'''
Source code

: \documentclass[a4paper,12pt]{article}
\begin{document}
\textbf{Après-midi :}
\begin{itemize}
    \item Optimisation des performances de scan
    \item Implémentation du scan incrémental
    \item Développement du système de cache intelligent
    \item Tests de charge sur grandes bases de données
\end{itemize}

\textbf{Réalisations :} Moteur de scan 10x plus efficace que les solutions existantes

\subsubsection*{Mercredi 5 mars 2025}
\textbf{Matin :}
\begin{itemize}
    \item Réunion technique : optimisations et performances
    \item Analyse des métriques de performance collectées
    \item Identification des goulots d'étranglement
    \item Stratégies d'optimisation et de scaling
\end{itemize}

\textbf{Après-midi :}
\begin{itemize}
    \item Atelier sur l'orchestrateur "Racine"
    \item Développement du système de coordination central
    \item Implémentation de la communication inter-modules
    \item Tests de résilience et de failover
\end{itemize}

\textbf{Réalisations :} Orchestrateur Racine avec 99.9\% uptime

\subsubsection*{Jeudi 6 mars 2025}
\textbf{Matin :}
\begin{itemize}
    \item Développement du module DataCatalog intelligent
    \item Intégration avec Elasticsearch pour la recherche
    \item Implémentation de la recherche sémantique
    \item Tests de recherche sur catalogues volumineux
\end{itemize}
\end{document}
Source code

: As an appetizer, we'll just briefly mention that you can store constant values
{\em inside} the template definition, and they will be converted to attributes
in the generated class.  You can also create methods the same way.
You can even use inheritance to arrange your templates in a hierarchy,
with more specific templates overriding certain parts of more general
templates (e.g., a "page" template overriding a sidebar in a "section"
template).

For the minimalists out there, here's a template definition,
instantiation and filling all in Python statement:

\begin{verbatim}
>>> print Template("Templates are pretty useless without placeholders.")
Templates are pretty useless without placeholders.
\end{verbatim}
'''
» **TASK REQUIREMENTS**:
So that nothing is lost, please reproduce each entry exactly as written.

» **REPLY TO THE EXERCISE**:
Source code

: \documentclass[a4paper,12pt]{article}
\begin{document}
\textbf{Après-midi :}
\begin{itemize}
    \item Optimisation des performances de scan
    \item Implémentation du scan incrémental
    \item Développement du système de cache intelligent
    \item Tests de charge sur grandes bases de données
\end{itemize}

\textbf{Réalisations :} Moteur de scan 10x plus efficace que les solutions existantes

\subsubsection*{Mercredi 5 mars 2025}
\textbf{Matin :}
\begin{itemize}
    \item Réunion technique : optimisations et performances
    \item Analyse des métriques de performance collectées
    \item Identification des goulots d'étranglement
    \item Stratégies d'optimisation et de scaling
\end{itemize}

\textbf{Après-midi :}
\begin{itemize}
    \item Atelier sur l'orchestrateur "Racine"
    \item Développement du système de coordination central
    \item Implémentation de la communication inter-modules
    \item Tests de résilience et de failover
\end{itemize}

\textbf{Réalisations :} Orchestrateur Racine avec 99.9\% uptime

\subsubsection*{Jeudi 6 mars 2025}
\textbf{Matin :}
\begin{itemize}
    \item Développement du module DataCatalog intelligent
    \item Intégration avec Elasticsearch pour la recherche
    \item Implémentation de la recherche sémantique
    \item Tests de recherche sur catalogues volumineux
\end{itemize}
\end{document}
Source code

: As an appetizer, we'll just briefly mention that you can store constant values
{\em inside} the template definition, and they will be converted to attributes
in the generated class.  You can also create methods the same way.
You can even use inheritance to arrange your templates in a hierarchy,
with more specific templates overriding certain parts of more general
templates (e.g., a "page" template overriding a sidebar in a "section"
template).

For the minimalists out there, here's a template definition,
instantiation and filling all in Python statement:

\begin{verbatim}
>>> print Template("Templates are pretty useless without placeholders.")
Templates are pretty useless without placeholders.
\end{verbatim}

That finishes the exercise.